Fifteen-hour days have become the norm for USA Today Assignment Editor Kim Willis, but the 1986 University of Southern Mississippi graduate cannot imagine a different line of work.

“I just love it and over the years I’ve come to realize that I’m pretty good at what I do,” said Willis while addressing a Southern Miss Multimedia Storytelling class on April 19. “It’s a juggling act when you have a spouse and children, but I’ve never doubted for one minute whether or not I chose the right career.”

Willis, who has been with USA Today since 1995, visited with students at the invitation of Dr. Chris Campbell, chair of the School of Mass Communications and Journalism at Southern Miss. In her talk she stressed to students the importance of real-world experience and diversification.

“If you’re thinking about journalism as a career then the best thing you can do is begin immediately at a small newspaper or TV station,” said Willis. “There’s no substitute for getting in the field and gaining some experience. Plus, become as knowledgeable as possible about current technology and trends. If you don’t know how to download a photo or use a certain application, then learn it. These skill sets will come in handy as you seek more job opportunities.”

Willis began her newspaper career in a part-time capacity with the Hattiesburg (Miss.) American before moving on to a full-time position at the Jackson (Miss.) Clarion-Ledger. As assignment editor at USA Today, Willis works with members of the Life section, primarily in the area of music news/features.

She talked about the split-personality that has developed for daily newspapers across the country thanks to the emerging popularity of the Internet. With today’s fast-paced news cycle, information must be edited and distributed for the newspaper’s website as well as the printed product.

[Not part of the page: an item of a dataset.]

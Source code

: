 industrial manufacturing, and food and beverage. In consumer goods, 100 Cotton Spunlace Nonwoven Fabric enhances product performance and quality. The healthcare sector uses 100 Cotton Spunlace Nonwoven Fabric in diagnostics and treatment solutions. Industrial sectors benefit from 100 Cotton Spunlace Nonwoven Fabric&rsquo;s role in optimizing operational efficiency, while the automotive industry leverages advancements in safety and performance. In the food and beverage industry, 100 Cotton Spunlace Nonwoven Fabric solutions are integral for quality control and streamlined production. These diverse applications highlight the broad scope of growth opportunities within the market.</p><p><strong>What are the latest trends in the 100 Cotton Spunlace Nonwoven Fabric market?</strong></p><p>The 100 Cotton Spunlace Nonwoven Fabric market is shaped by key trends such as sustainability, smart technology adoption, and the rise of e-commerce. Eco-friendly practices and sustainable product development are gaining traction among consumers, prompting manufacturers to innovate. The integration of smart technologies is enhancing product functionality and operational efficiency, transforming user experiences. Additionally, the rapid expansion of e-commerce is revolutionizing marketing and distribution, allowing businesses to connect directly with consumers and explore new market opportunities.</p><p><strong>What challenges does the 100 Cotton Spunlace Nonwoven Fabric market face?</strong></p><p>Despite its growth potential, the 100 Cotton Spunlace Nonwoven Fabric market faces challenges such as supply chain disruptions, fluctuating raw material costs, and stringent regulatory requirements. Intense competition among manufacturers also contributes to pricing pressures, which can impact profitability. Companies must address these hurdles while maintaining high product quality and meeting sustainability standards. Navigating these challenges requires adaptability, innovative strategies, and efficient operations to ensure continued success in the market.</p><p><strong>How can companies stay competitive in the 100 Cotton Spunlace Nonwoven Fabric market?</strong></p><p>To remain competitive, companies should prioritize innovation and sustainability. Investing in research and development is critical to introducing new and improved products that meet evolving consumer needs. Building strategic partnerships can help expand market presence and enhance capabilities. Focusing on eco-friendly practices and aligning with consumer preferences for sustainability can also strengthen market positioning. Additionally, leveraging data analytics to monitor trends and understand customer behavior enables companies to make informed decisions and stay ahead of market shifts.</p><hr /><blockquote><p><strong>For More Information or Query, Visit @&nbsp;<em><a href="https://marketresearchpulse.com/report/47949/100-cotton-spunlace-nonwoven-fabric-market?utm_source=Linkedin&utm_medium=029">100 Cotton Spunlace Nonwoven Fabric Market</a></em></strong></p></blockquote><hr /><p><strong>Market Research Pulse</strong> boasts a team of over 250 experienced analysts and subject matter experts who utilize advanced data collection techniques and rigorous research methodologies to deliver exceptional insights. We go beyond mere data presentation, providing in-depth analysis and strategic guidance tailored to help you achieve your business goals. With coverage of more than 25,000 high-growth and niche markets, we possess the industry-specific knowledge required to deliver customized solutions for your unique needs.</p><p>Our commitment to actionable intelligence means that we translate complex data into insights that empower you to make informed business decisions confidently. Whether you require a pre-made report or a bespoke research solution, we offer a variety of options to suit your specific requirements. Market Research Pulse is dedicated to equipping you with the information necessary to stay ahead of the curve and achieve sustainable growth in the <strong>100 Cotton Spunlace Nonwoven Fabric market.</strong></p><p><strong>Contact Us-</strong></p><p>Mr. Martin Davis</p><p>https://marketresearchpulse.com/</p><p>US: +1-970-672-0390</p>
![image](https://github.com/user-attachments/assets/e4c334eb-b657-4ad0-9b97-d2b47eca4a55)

“When Elizabeth Taylor died recently we had her obituary ready to go, just like we do for a lot of celebrities, politicians and other public figures,” said Willis. “Almost immediately after we posted that on our Web site, traffic spiked and continued to spike as we added more details. Internet users have come to expect instantaneous news and we have to be prepared to meet those demands.”

Student Printz Editor Samantha Schott attended Willis’ lecture and found her revelations about the newspaper business eye-opening.

“I thought she was wonderful. It was so great to get an inside look at what happens behind the scenes in putting such a big newspaper together every day,” said Schott, a senior Journalism major scheduled to graduate in May. “And I thought she had some great advice for all of us who are about to start looking for jobs after graduation.”